I'm trying to set up a pipeline to extract, via awk, certain fields and the ascii data (source IP, target IP, and payload) from each packet in a stream of packets captured by tcpdump, but I'm having difficulty. I think the problem is that the payload are arbitrary and it's hard to find a fixed structure one can use to filter it into a record via awk. Here's my current command:
sudo tcpdump -i en1 -A -q -l | awk ' { print "fields are $3 $5 $8} '
Here is a single line of the output I'm trying to filter:
12:45:23.890302 IP 10.0.1.3.52695 > weblnb.fogcreek.com.http: tcp 739
E....M@.@...
T.........P-.....&.....
2U......GET /default.asp?pg=pgRss&ixDiscussGroup=5 HTTP/1.1
Host: discuss.joelonsoftware.com
User-Agent: Vienna/2.6.0.2601
Accept: */*
Accept-Encoding: gzip
Accept-Language: en-us
Cookie: __utma=261409944.1875583.1351297139.1362842383.1362868129.78; __utmz=261409944.1358134504.43.4.utmcsr=joelonsoftware.com|utmccn=(referral)|utmcmd=referral|utmcct=/; fb_SessionId=qc48cvnjvacl3jeo76l8qv69emn119; DBID=LTOJIXRXTFAPXDGFBKCAYLVCILYFCA; fbToken=lqdf3avvfodabtfvd5c4drt18107B8; sUniqueID=20121026230417-66.117.217.10-slb5btkgb5; __utma=131697940.47826445.1351869116.1360335377.1361680499.5; __utmz=131697940.1361680499.5.2.utmccn=(referral)|utmcsr=statcounter.com|utmcct=/p8568424/exit_link_activity/|utmcmd=referral
Connection: keep-alive
The desired output from this filter is
10.0.1.3.52695 weblnb.fogcreek.com.http: { E....M@.@...
T.........P-.....&.....
2U......GET /default.asp?pg=pgRss&ixDiscussGroup=5 HTTP/1.1
Host: discuss.joelonsoftware.com
User-Agent: Vienna/2.6.0.2601
Accept: */*
Accept-Encoding: gzip
Accept-Language: en-us
Cookie: __utma=261409944.1875583.1351297139.1362842383.1362868129.78; __utmz=261409944.1358134504.43.4.utmcsr=joelonsoftware.com|utmccn=(referral)|utmcmd=referral|utmcct=/; fb_SessionId=qc48cvnjvacl3jeo76l8qv69emn119; DBID=LTOJIXRXTFAPXDGFBKCAYLVCILYFCA; fbToken=lqdf3avvfodabtfvd5c4drt18107B8; sUniqueID=20121026230417-66.117.217.10-slb5btkgb5; __utma=131697940.47826445.1351869116.1360335377.1361680499.5; __utmz=131697940.1361680499.5.2.utmccn=(referral)|utmcsr=statcounter.com|utmcct=/p8568424/exit_link_activity/|utmcmd=referral
Connection: keep-alive}
Note: the level of abstraction here is not limited to the single specific example above.
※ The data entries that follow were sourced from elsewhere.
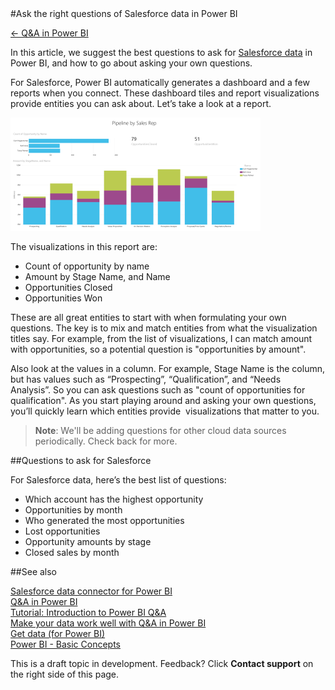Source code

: <properties pageTitle="Ask the right questions of Salesforce data in Power BI" description="Ask the right questions of Salesforce data in Power BI" services="powerbi" documentationCenter="" authors="v-anpasi" manager="mblythe" editor=""/>
<tags ms.service="powerbi" ms.devlang="NA" ms.topic="article" ms.tgt_pltfrm="NA" ms.workload="powerbi" ms.date="06/26/2015" ms.author="v-anpasi"/>
#Ask the right questions of Salesforce data in Power BI

[← Q&A in Power BI](https://support.powerbi.com/knowledgebase/topics/70394-q-a-in-power-bi)

In this article, we suggest the best questions to ask for [Salesforce data](http://support.powerbi.com/knowledgebase/articles/424863-salesforce-connector-for-power-bi) in Power BI, and how to go about asking your own questions.

For Salesforce, Power BI automatically generates a dashboard and a few reports when you connect. These dashboard tiles and report visualizations provide entities you can ask about. Let’s take a look at a report.  

![](media/powerbi-service-ask-the-right-questions-of-salesforce-data/PBI_Q&A_PipeSalesRep.png)

The visualizations in this report are:

-   Count of opportunity by name
-   Amount by Stage Name, and Name
-   Opportunities Closed
-   Opportunities Won

These are all great entities to start with when formulating your own questions. The key is to mix and match entities from what the visualization titles say. For example, from the list of visualizations, I can match amount with opportunities, so a potential question is "opportunities by amount". 

Also look at the values in a column. For example, Stage Name is the column, but has values such as “Prospecting”, “Qualification”, and “Needs Analysis”. So you can ask questions such as "count of opportunities for qualification". As you start playing around and asking your own questions, you’ll quickly learn which entities provide  visualizations that matter to you.

> **Note**: We'll be adding questions for other cloud data sources periodically. Check back for more.

##Questions to ask for Salesforce

For Salesforce data, here’s the best list of questions:

-   Which account has the highest opportunity
-   Opportunities by month
-   Who generated the most opportunities
-   Lost opportunities
-   Opportunity amounts by stage
-   Closed sales by month

 
##See also

[Salesforce data connector for Power BI](http://support.powerbi.com/knowledgebase/articles/424863-salesforce-connector-for-power-bi)  
[Q&A in Power BI](http://support.powerbi.com/knowledgebase/articles/474566-q-a-in-power-bi)  
[Tutorial: Introduction to Power BI Q&A](https://support.powerbi.com/knowledgebase/articles/607113)  
[Make your data work well with Q&A in Power BI](http://support.powerbi.com/knowledgebase/articles/474690)  
[Get data (for Power BI)](http://support.powerbi.com/knowledgebase/articles/434354-get-data)  
[Power BI - Basic Concepts](http://support.powerbi.com/knowledgebase/articles/487029-power-bi-preview-basic-concepts)

This is a draft topic in development. Feedback? Click **Contact support** on the right side of this page.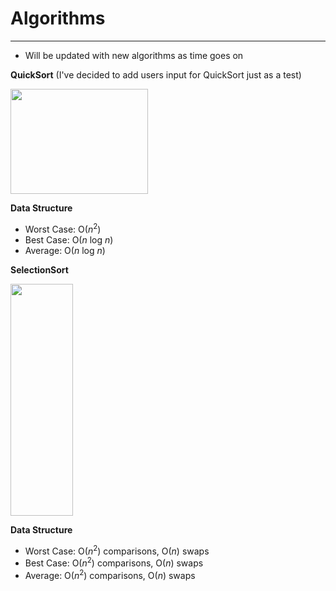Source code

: # Algorithms
-----
- Will be updated with new algorithms as time goes on 


<b>QuickSort</b> (I've decided to add users input for QuickSort just as a test)
<p align="left">
<img width="220" height="168" src="https://upload.wikimedia.org/wikipedia/commons/thumb/6/6a/Sorting_quicksort_anim.gif/220px-Sorting_quicksort_anim.gif">
  </p>
  
<b>Data Structure</b>
- Worst Case: O(<i>n</i><sup>2</sup>)
- Best Case: O(<i>n</i> log <i>n</i>)
- Average: O(<i>n</i> log <i>n</i>)
  
<b>SelectionSort</b>
<p align="left">
<img width="100" height="371" src="https://upload.wikimedia.org/wikipedia/commons/9/94/Selection-Sort-Animation.gif">

<b>Data Structure</b>
- Worst Case: О(<i>n</i><sup>2</sup>) comparisons, О(<i>n</i>) swaps
- Best Case: О(<i>n</i><sup>2</sup>) comparisons, О(<i>n</i>) swaps
- Average: О(<i>n</i><sup>2</sup>) comparisons, О(<i>n</i>) swaps
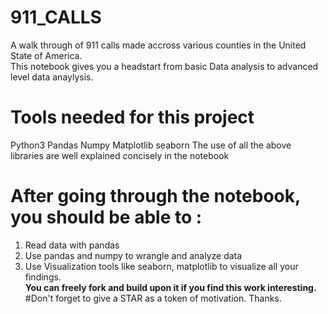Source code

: # 911_CALLS
A walk through of 911 calls made accross various counties in the United State of America.  
This notebook gives you a headstart from basic Data analysis to advanced level data anaylysis.
# Tools needed for this project
Python3
Pandas
Numpy
Matplotlib
seaborn
The use of all the above libraries are well explained concisely in the notebook
# After going through the notebook, you should be able to :
1. Read data with pandas
2. Use pandas and numpy to wrangle and analyze data
3. Use Visualization tools like seaborn, matplotlib to visualize all your findings.   
**You can freely fork and build upon it if you find this work interesting.**  
#Don't forget to give a STAR as a token of motivation. Thanks.
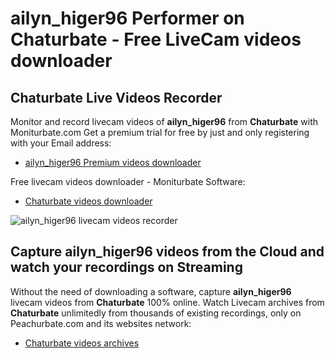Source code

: # ailyn_higer96 Performer on Chaturbate - Free LiveCam videos downloader

## Chaturbate Live Videos Recorder

Monitor and record livecam videos of **ailyn_higer96** from **Chaturbate** with Moniturbate.com
Get a premium trial for free by just and only registering with your Email address:
* [ailyn_higer96 Premium videos downloader](https://moniturbate.com/request-demo-licence-key.html)

Free livecam videos downloader - Moniturbate Software:
* [Chaturbate videos downloader](https://moniturbate.com/moniturbate-download-software.html)

![ailyn_higer96 livecam videos recorder](https://peachurnet.com/templates/moniturbate-software.png)


## Capture ailyn_higer96 videos from the Cloud and watch your recordings on Streaming

Without the need of downloading a software, capture **ailyn_higer96** livecam videos from **Chaturbate** 100% online.
Watch Livecam archives from **Chaturbate** unlimitedly from thousands of existing recordings, only on Peachurbate.com and its websites network:
* [Chaturbate videos archives](https://peachurnet.com/)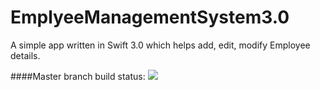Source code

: # EmplyeeManagementSystem3.0
A simple app written in Swift 3.0 which helps add, edit, modify Employee details.

####Master branch build status: 
![](https://travis-ci.org/HanumanKachwa/EmployeeManagementSystem.svg?branch=master)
The general structure of the filtered output should look like this:
$sourceip $targetip {$raw_packet_data/payload,_could_be_http_stream_or_just_plain_gibberish}
The ending demarcation of the payload field should be the start of the next packet, cf. $sourceip.
And the awk filter should capture every line of the tcpdump output stream in this fashion, not just a single line.
Any suggestions on how to implement this?